Transform.Z(label = "z score", center = TRUE, scale = TRUE)
Transform.VST(label = "VST")
Transform.logFC(label = "log2 FC", LFC.fun = NULL, columns = NULL, ...)
Arguments
label |
label that is used for the heatmap legend |
center |
perform centering when computing Z scores (see scale) |
scale |
perform scaling when computing Z scores (see scale) |
LFC.fun |
function to compute log fold changes (default: PsiLFC, other viable option: NormLFC) |
columns |
which columns (i.e. samples or cells) to use as reference when computing log fold changes (see details) |
... |
further parameters passed down to LFC.fun |
Details
These functions should be used as transform parameter to PlotHeatmap.
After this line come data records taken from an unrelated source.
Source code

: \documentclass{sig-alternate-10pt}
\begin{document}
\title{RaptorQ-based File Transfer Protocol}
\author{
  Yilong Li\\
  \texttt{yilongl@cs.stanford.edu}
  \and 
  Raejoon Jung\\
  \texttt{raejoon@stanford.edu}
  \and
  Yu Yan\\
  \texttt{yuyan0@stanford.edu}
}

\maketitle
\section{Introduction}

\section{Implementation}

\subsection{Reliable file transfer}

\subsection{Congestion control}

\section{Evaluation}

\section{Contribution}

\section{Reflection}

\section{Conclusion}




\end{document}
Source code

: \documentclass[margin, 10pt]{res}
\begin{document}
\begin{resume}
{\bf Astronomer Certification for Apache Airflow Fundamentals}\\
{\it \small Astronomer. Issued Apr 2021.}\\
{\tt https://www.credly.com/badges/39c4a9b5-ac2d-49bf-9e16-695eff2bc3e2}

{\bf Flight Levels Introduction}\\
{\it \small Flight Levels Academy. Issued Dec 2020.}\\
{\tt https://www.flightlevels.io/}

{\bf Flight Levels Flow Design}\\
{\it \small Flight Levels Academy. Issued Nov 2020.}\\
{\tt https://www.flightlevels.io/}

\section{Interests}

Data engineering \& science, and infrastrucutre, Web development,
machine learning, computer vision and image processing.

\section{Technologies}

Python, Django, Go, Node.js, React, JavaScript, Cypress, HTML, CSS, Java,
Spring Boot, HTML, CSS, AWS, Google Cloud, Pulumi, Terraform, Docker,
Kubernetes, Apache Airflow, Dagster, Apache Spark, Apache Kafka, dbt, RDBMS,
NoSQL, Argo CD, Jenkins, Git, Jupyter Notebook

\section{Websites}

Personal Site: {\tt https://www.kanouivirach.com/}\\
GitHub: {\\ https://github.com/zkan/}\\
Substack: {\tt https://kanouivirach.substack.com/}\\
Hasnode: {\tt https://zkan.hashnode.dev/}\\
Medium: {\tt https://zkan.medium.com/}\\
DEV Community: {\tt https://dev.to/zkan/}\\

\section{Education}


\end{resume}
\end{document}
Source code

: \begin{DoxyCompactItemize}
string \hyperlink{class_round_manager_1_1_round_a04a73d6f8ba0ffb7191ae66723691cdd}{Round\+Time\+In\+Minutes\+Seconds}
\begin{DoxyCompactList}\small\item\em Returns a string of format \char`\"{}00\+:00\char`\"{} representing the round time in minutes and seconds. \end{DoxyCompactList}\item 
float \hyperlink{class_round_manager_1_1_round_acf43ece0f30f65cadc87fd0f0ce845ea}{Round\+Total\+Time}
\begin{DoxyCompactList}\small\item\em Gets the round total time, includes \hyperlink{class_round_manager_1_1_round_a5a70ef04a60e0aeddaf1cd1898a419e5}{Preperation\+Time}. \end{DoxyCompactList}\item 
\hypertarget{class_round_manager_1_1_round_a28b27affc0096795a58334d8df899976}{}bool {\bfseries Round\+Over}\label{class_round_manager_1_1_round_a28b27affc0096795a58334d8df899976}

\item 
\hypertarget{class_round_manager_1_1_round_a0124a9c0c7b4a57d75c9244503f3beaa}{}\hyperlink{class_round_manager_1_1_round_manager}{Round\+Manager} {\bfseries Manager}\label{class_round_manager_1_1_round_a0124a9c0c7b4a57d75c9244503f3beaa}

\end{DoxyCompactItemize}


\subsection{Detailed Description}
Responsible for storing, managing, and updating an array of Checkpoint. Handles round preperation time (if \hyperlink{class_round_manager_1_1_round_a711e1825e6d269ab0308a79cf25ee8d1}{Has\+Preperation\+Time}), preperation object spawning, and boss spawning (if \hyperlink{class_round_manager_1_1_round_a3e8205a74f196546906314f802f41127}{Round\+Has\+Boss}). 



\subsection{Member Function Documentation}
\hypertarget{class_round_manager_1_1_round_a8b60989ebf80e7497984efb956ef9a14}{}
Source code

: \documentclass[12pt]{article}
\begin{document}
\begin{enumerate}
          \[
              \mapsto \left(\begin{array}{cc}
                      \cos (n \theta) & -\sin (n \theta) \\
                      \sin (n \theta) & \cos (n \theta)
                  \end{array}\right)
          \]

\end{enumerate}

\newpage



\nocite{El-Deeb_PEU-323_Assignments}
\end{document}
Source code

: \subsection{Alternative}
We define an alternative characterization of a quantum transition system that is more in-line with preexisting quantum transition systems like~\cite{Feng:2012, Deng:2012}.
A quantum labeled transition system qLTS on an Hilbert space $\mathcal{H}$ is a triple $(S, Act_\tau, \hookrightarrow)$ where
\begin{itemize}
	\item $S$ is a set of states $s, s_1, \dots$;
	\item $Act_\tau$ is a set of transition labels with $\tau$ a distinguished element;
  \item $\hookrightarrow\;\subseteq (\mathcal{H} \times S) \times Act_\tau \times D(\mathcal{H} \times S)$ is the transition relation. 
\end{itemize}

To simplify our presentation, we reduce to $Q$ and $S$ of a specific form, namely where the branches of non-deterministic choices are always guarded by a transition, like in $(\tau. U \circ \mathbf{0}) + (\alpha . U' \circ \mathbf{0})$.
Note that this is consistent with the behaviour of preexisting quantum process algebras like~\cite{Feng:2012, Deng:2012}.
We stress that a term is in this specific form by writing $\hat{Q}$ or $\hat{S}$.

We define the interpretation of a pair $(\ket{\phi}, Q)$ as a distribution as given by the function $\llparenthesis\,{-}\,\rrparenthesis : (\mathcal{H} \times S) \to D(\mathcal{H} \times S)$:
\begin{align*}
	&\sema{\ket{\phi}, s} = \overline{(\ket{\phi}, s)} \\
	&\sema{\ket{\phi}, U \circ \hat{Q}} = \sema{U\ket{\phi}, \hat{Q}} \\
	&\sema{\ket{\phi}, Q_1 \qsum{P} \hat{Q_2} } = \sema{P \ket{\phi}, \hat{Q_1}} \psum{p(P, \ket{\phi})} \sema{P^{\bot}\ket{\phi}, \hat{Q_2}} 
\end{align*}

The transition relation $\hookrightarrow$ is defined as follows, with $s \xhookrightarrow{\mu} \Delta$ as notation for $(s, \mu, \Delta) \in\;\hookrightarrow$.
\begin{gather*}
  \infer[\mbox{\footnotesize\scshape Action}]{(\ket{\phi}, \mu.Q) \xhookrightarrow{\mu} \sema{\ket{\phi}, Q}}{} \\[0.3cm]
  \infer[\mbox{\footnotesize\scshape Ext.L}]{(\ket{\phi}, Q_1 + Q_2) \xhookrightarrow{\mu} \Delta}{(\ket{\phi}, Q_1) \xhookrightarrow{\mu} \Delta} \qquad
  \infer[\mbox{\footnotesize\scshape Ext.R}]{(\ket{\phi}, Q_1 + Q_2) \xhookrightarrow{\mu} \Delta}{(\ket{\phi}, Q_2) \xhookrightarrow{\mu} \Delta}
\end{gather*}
Available data transformations are
transform=Transform.Z(): compute z scores for each row; you can omit the usual centering or scaling by setting the respective parameters to false; see scale
transform=Transform.VST(): do a variance stabilizing transformation using vst
transform=Transform.logFC(): compute log2 fold changes to one or several reference columns; see below how to define them; fold changes are computed using the lfc package)
transform=Transform.no(): do not transform
The label to be used in the heatmap legend can be changed by specifying the label parameter.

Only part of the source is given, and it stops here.